Yukio Mishima

This June, the Criterion Collection, who have few rivals for the title best company ever (I’m also fond of Hyperion, the British classical music label, Squaresoft, the pre-merger Japanese video game studio, The Library of America, and its French equivalent, La Bibliothèque de la Pléiade, even if I’ve only managed to finish one of either publisher’s daunting volumes), will be releasing two films related to Japanese author Yukio Mishima, and I thought I’d say a few things about him.

First, I’ve never read anything he’s written. That’s good, because otherwise I wouldn’t have the audacity to post about him. On that note, acknowledging that no matter how many posts I begin with dreams of measured, flawless reasoning and resounding, rewarding conclusions, I will only manage to finish those written in a feverish single sitting (preferably nearing dawn on a sleepless Monday morning), now seemed like the perfect time to settle a few matters.

If anyone of my age or creed has read a novel translated from Japanese, it was written by Haruki Murakami. If he or she has read another author, it was likely Murakami’s more erudite condemner and Nobel Prize winner, Kenzaburo Ōe. (If Murakami is the Garcia Marquez of modern Japanese literature, then Ōe is its Borges.) I know I’m baiting some ambitious reader to come forward, but no one has read anything else, have they? It’s still not clear if this is an effective way to judge my contemporaries, but I have the slightly arrogant habit of thinking, ‘Well, if I haven’t even heard of that, which of my contemporaries would have?’ even though the faultiness of such logic has been proven to me as recently as today, when I encountered three separate instances of the name Stefan Zweig, an apparently well-known Austrian author whose existence I had previously ignored. And don’t let me be confused with an authority here; the only non-graphic modern Japanese literature I’ve read is, who else, Haruki Murakami, and only his short fiction in The New Yorker.

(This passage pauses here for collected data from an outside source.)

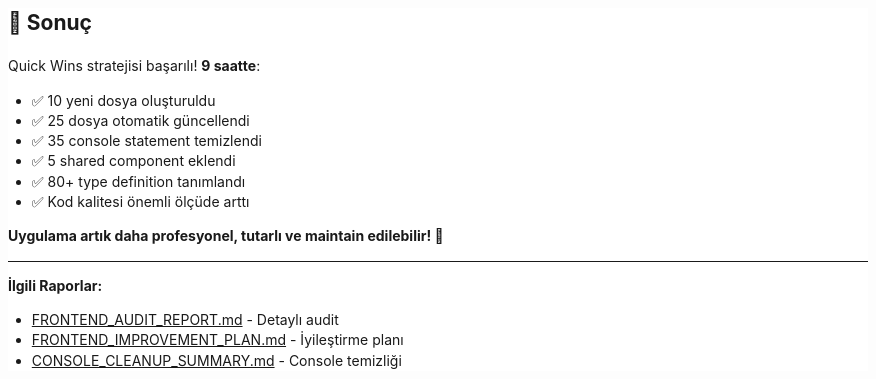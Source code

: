 ## 🙏 Sonuç

Quick Wins stratejisi başarılı! **9 saatte**:
- ✅ 10 yeni dosya oluşturuldu
- ✅ 25 dosya otomatik güncellendi
- ✅ 35 console statement temizlendi
- ✅ 5 shared component eklendi
- ✅ 80+ type definition tanımlandı
- ✅ Kod kalitesi önemli ölçüde arttı

**Uygulama artık daha profesyonel, tutarlı ve maintain edilebilir! 🎉**

---

**İlgili Raporlar:**
- [FRONTEND_AUDIT_REPORT.md](apps/web/FRONTEND_AUDIT_REPORT.md) - Detaylı audit
- [FRONTEND_IMPROVEMENT_PLAN.md](FRONTEND_IMPROVEMENT_PLAN.md) - İyileştirme planı
- [CONSOLE_CLEANUP_SUMMARY.md](apps/web/CONSOLE_CLEANUP_SUMMARY.md) - Console temizliği
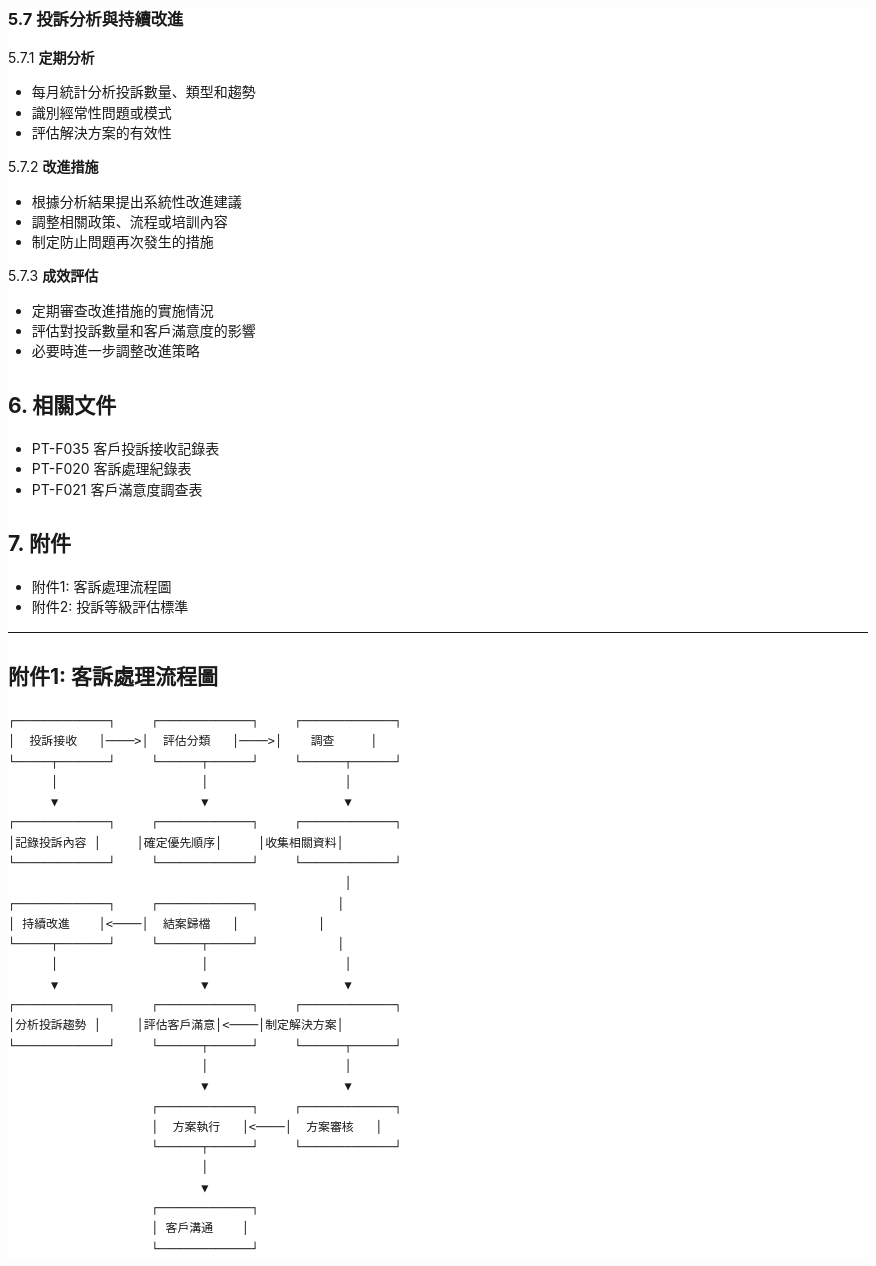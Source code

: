 ### 5.7 投訴分析與持續改進

5.7.1 **定期分析**
   - 每月統計分析投訴數量、類型和趨勢
   - 識別經常性問題或模式
   - 評估解決方案的有效性

5.7.2 **改進措施**
   - 根據分析結果提出系統性改進建議
   - 調整相關政策、流程或培訓內容
   - 制定防止問題再次發生的措施

5.7.3 **成效評估**
   - 定期審查改進措施的實施情況
   - 評估對投訴數量和客戶滿意度的影響
   - 必要時進一步調整改進策略

## 6. 相關文件
- PT-F035 客戶投訴接收記錄表
- PT-F020 客訴處理紀錄表
- PT-F021 客戶滿意度調查表

## 7. 附件
- 附件1: 客訴處理流程圖
- 附件2: 投訴等級評估標準

---

## 附件1: 客訴處理流程圖

```
┌─────────────┐     ┌─────────────┐     ┌─────────────┐
│  投訴接收   │────>│  評估分類   │────>│    調查     │
└─────┬───────┘     └──────┬──────┘     └──────┬──────┘
      │                    │                   │
      ▼                    ▼                   ▼
┌─────────────┐     ┌─────────────┐     ┌─────────────┐
│記錄投訴內容 │     │確定優先順序│     │收集相關資料│
└─────────────┘     └─────────────┘     └─────────────┘
                                               │
┌─────────────┐     ┌─────────────┐           │
│ 持續改進    │<────│  結案歸檔   │           │
└─────┬───────┘     └──────┬──────┘           │
      │                    │                   │
      ▼                    ▼                   ▼
┌─────────────┐     ┌─────────────┐     ┌─────────────┐
│分析投訴趨勢 │     │評估客戶滿意│<────│制定解決方案│
└─────────────┘     └──────┬──────┘     └──────┬──────┘
                           │                   │
                           ▼                   ▼
                    ┌─────────────┐     ┌─────────────┐
                    │  方案執行   │<────│  方案審核   │
                    └──────┬──────┘     └─────────────┘
                           │
                           ▼
                    ┌─────────────┐
                    │ 客戶溝通    │
                    └─────────────┘
```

But, of course, this isn’t entirely our fault. Eastern literature (not written by Anglophone Indians like Narayan and Rushdie) is rarely translated into English. And, having fraternized with a few translators (and recently completing my own first professional translation, an audio guide in a purse museum), I will say that just because something gets translated does not guarantee that it’s a considered effort, regardless of its quality in the original language. Yukio Mishima published over one hundred volumes in his lifetime (we would call him a ‘prolific writer’ if that term shouldn’t be reserved for Georges Simenon and Georges Simenon alone). Only a handful of those are readily available in English, and some of the translations are forty years old; others are merely of dubious provenance. (Half of the core works, however, are translated by Michael Gallagher and the late Edward Seidensticker, prize scholars both.) I doubt that Mishima’s complete works need to be translated. Much of what he published was for money, and, besides, the French seem to be the only culture subsidized passionate enough to, say, prepare collections of an author’s correspondence so comprehensive that you literally need to purchase the index separately. (I have a collection with Rimbaud’s telegrams to his mother.) But what can this dearth of Mishima translations mean? Or, more importantly, why doesn’t anyone give a damn?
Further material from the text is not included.